The statement acknowledges that, in in some contexts, Christian communities are unfairly or mistakenly linked to the colonial histories of their countries.
"They are frequently scapegoated in the context of prevailing geopolitical and religious undercurrents and narratives of retaliation, and their dignity and freedoms violated, often with impunity," the statement reads.
"And they are increasingly targeted in brutal violent attacks."
The violence occurs in the context of systematic marginalization, unequal citizenship rights, and discriminatory and blasphemy laws, the statement continues.
"In many contexts, the vulnerability of Christian communities is accentuated by their socio-economic situation, race, ethnic and or caste identity, and lack of access to land, resources, and education," the statement reads.
"Women are particularly vulnerable, being subjected to physical, and sexual violence, rape, abductions, forced marriages, and in cases of conversion, also to shaming, shunning, forced divorce and denial of custody of children," said the statement.
The WCC's Central Committee, its main governing body between assemblies elects 20 of its members to serve as the Executive Committee.

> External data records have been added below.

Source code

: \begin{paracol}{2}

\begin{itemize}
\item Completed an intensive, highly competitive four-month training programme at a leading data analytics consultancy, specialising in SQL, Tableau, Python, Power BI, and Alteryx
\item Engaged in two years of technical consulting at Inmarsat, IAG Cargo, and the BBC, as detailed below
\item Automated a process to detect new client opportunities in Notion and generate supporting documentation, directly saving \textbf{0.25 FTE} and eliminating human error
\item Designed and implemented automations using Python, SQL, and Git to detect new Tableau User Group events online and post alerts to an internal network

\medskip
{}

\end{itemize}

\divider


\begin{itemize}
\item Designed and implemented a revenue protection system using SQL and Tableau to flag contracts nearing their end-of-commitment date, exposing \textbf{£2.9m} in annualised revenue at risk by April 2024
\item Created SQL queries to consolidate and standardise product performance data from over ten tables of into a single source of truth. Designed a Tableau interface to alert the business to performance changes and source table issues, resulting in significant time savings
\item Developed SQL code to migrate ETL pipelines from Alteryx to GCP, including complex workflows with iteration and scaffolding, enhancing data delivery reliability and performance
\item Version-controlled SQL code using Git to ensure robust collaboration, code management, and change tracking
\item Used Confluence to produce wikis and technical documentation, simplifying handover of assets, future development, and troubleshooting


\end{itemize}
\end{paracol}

It meets twice a year appointing program staff, monitoring ongoing work, and supervising the budget approved by the Central Committee.

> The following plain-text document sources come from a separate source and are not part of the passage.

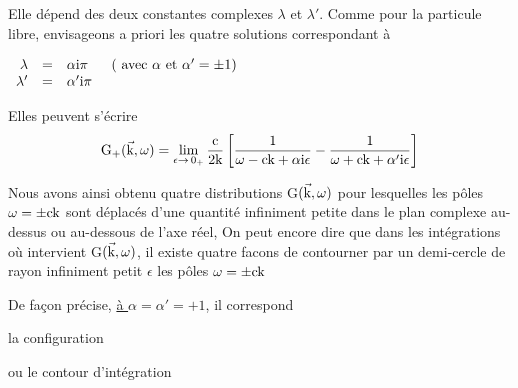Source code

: Elle dépend des deux constantes complexes $\lambda$ et $\lambda'$. Comme pour la particule
libre, envisageons a priori les quatre solutions correspondant à
\begin{center}
$\begin{array}{r c l}
\lambda & = & \alpha\text{i}\pi \ \ \ \ \ (\text{ avec }\alpha\text{ et }\alpha'=\pm1)\\
\lambda' & = & \alpha'\text{i}\pi
\end{array}$
\end{center}
Elles peuvent s'écrire
\[
\text{G}_+(\vec{\text{k}},\omega)=\lim_{\epsilon\to\,0_+}
\frac{\text{c}}{2\text{k}}\left[\frac{1}{\omega-\text{ck}+\alpha\text{i}\epsilon}-\frac{1}{\omega+\text{ck}+\alpha'\text{i}\epsilon}\right]
\]

Nous avons ainsi obtenu quatre distributions G$(\vec{\text{k}},\omega)$ pour lesquelles les
pôles $\omega=\pm\text{ck}$ sont déplacés d'une quantité infiniment petite dans le
plan complexe au-dessus ou au-dessous de l'axe réel, On peut encore dire
que dans les intégrations où intervient G$(\vec{\text{k}},\omega)$, il existe quatre facons
de contourner par un demi-cercle de rayon infiniment petit $\epsilon$ les pôles $\omega=\pm\text{ck}$

De façon précise,
\ul{à $\alpha=\alpha'=+1$}, il correspond %

\vspace{0.3cm}
\begin{minipage}[c]{.45\linewidth} \begin{center}
la configuration

 \end{center} \end{minipage}
\hfill
\begin{minipage}[c]{.45\linewidth} \begin{center}
ou le contour d'intégration \vspace{0.3cm}

 \end{center} \end{minipage}
\vspace{0.3cm}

The Executive Committee, in another statement, reiterated its call for a just peace in Israel and Palestine.
'FABRIC OF OUR FAITH'
"That commitment is part of the fabric of our faith, and of the heritage of the ecumenical movement," reads the statement.
"We seek to express it by accompanying the churches, interfaith partners and communities of these lands in their witness and work for justice and for peace."
The WCC called for a peace founded on justice.
"Just as we categorically denounce antisemitism as sin against God and humanity, so do we reject discrimination, marginalization, collective punishment and violence against Palestinian people on the basis of ethnicity, race or religion also as sin against God and humanity," reads the statement.
"We call for an approach to the situation in Israel and Palestine that does not reduce it to a competition of binary opposites, in which one must choose one side or the other, but that recognizes and affirms the common humanity and equal God-given dignity and rights of all people of the region."
The WCC said it continues to support and promote the vision of the two-state solution as the only practicable configuration for peaceful coexistence.
The WCC calls on "all WCC member churches, ecumenical and interfaith partners and all people of conscience and goodwill to continue to uphold and assert the equal human dignity and rights of all people, both Israelis and Palestinians," the statement read.